HONEY PRODUCTION AS PART OF CARICOM’S ELIMINATION OF US$6 BILLION PER ANNUM FOOD IMPORTS 

FOR some years now, CARICOM  countries have been expressing their commitment to the elimination of the US$6 billion food imports, but not much had been achieved until a move by Guyana to avoid being affected by the “Dutch Disease” by being too dependent on oil revenues.
Guyana committed to eliminating the US$6 billion per annum food import bill by embarking upon an agricultural revolution: new crops such as soya, maise, millet and tropical wheat were introduced;  livestock – poultry, cows and sheep -were upgraded by import of foreign breeds;  prawns and fish like tilapia were cultivated in ponds in addition to deep sea fishing;  and sugar and rice cultivation began to be scientifically modernised with a rise in production and productivity and upgrading of honey production was also part of this agricultural push. Guyana is confident of achieving a 25% reduction in the food import bill of US$6 billion by the end of 2025.

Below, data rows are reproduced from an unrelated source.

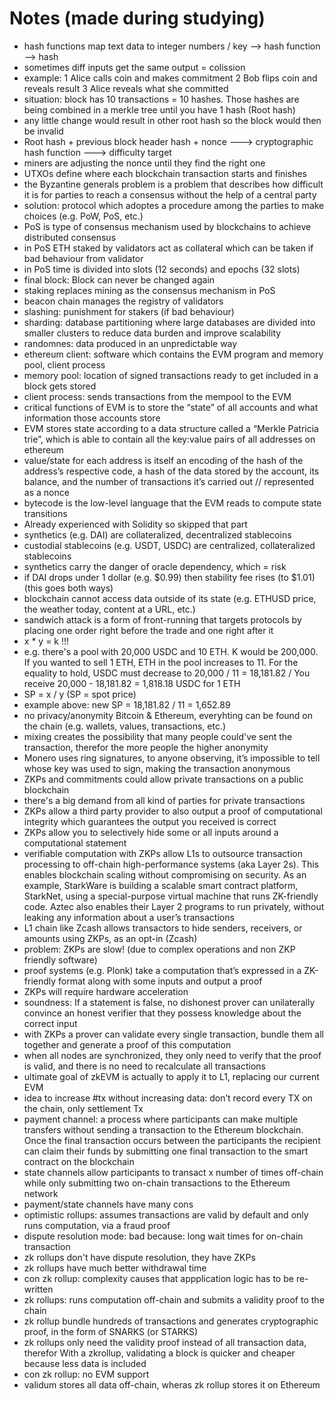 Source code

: # Notes (made during studying)

- hash functions map text data to integer numbers / key  --> hash function  --> hash
- sometimes diff inputs get the same output = colission
- example: 1 Alice calls coin and makes commitment 2 Bob flips coin and reveals result 3 Alice reveals what she committed
- situation: block has 10 transactions = 10 hashes. Those hashes are being combined in a merkle tree until you have 1 hash (Root hash)
- any little change would result in other root hash so the block would then be invalid
- Root hash + previous block header hash + nonce ---> cryptographic hash function ---> difficulty target
- miners are adjusting the nonce until they find the right one
- UTXOs define where each blockchain transaction starts and finishes
- the Byzantine generals problem is a problem that describes how difficult it is for parties to reach a consensus without the help of a central party
- solution: protocol which adoptes a procedure among the parties to make choices (e.g. PoW, PoS, etc.)
- PoS is type of consensus mechanism used by blockchains to achieve distributed consensus
- in PoS ETH staked by validators act as collateral which can be taken if bad behaviour from validator
- in PoS time is divided into slots (12 seconds) and epochs (32 slots)
- final block: Block can never be changed again
- staking replaces mining as the consensus mechanism in PoS
- beacon chain manages the registry of validators
- slashing: punishment for stakers (if bad behaviour)
- sharding: database partitioning where large databases are divided into smaller clusters to reduce data burden and improve scalability
- randomnes: data produced in an unpredictable way
- ethereum client: software which contains the EVM program and memory pool, client process 
- memory pool: location of signed transactions ready to get included in a block gets stored
- client process: sends transactions from the mempool to the EVM
- critical functions of EVM is to store the “state” of all accounts and what information those accounts store
- EVM stores state according to a data structure called a “Merkle Patricia trie”, which is able to contain all the key:value pairs of all addresses on ethereum
- value/state for each address is itself an encoding of the hash of the address’s respective code, a hash of the data stored by the account, its balance, and the number of transactions it’s carried out // represented as a nonce
- bytecode is the low-level language that the EVM reads to compute state transitions
- Already experienced with Solidity so skipped that part
- synthetics (e.g. DAI) are collateralized, decentralized stablecoins
- custodial stablecoins (e.g. USDT, USDC) are centralized, collateralized stablecoins
- synthetics carry the danger of oracle dependency, which = risk
- if DAI drops under 1 dollar (e.g. $0.99) then stability fee rises (to $1.01) (this goes both ways)
- blockchain cannot access data outside of its state (e.g. ETHUSD price, the
weather today, content at a URL, etc.)
- sandwich attack is a form of front-running that targets protocols by placing one order right before the trade and one right after it
- x * y = k !!!
- e.g. there's a pool with 20,000 USDC and 10 ETH. K would be 200,000. If you wanted to sell 1 ETH, ETH in the pool increases to 11. For the equality to hold, USDC must decrease to 20,000 / 11 = 18,181.82 / You receive 20,000 - 18,181.82 = 1,818.18 USDC for 1 ETH
- SP = x / y (SP = spot price)
- example above: new SP = 18,181.82 / 11 = 1,652.89
- no privacy/anonymity Bitcoin & Ethereum, everyhting can be found on the chain (e.g. wallets, values, transactions, etc.)
- mixing creates the possibility that many people could've sent the transaction, therefor the more people the higher anonymity
- Monero uses ring signatures, to anyone observing, it’s impossible to tell whose key was used to sign, making the transaction anonymous
- ZKPs and commitments could allow private transactions on a public blockchain 
- there's a big demand from all kind of parties for private transactions 
- ZKPs allow a third party provider to also output a proof of computational integrity which guarantees the output you received is correct
- ZKPs allow you to selectively hide some or all inputs around a computational statement
- verifiable computation with ZKPs allow L1s to outsource transaction processing to off-chain high-performance systems (aka Layer 2s). This enables blockchain scaling without compromising on security. As an example, StarkWare is building a scalable smart contract platform, StarkNet, using a special-purpose virtual machine that runs ZK-friendly code. Aztec also enables their Layer 2 programs to run privately, without leaking any information about a user’s transactions
- L1 chain like Zcash allows transactors to hide senders, receivers, or amounts using ZKPs, as an opt-in (Zcash)
- problem: ZKPs are slow! (due to complex operations and non ZKP friendly software)
- proof systems (e.g. Plonk) take a computation that’s expressed in a ZK-friendly format along with some inputs and output a proof
- ZKPs will require hardware acceleration
- soundness: If a statement is false, no dishonest prover can unilaterally convince an honest verifier that they possess knowledge about the correct input
- with ZKPs a prover can validate every single transaction, bundle them all together and generate a proof of this computation
- when all nodes are synchronized, they only need to verify that the proof is valid, and there is no need to recalculate all transactions
- ultimate goal of zkEVM is actually to apply it to L1, replacing our current EVM
- idea to increase #tx without increasing data: don’t record every TX on the chain, only settlement Tx
- payment channel: a process where participants can make multiple transfers without sending a transaction to the Ethereum blockchain. Once the final transaction occurs between the participants the recipient can claim their funds by submitting one final transaction to the smart contract on the blockchain
- state channels allow participants to transact x number of times off-chain while only submitting two on-chain transactions to the Ethereum network
- payment/state channels have many cons
- optimistic rollups: assumes transactions are valid by default and only runs computation, via a fraud proof
- dispute resolution mode: bad because: long wait times for on-chain transaction
- zk rollups don't have dispute resolution, they have ZKPs
- zk rollups have much better withdrawal time
- con zk rollup: complexity causes that appplication logic has to be re-written
- zk rollups: runs computation off-chain and submits a validity proof to the chain
- zk rollup bundle hundreds of transactions and generates cryptographic proof, in the form of SNARKS (or STARKS)
- zk rollups only need the validity proof instead of all transaction data, therefor With a zkrollup, validating a block is quicker and cheaper because less data is included
- con zk rollup: no EVM support
- validum stores all data off-chain, wheras zk rollup stores it on Ethereum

Expertise from Cuba was enlisted to help develop the Honey Industry with NAREI, while at the same time, the Ministry  quietly gave some stimulus at the local level by training in apiary management to interested villagers and even sometimes donating hives. Recently, towards the end of June, for instance, President Dr. Irfaan Ali visited St Cuthbert Mission, donated 25 hives, and arranged to train the persons who will man them.  The honey industry is fostered both as an import substitution and to improve the nutrition and health standards of the population.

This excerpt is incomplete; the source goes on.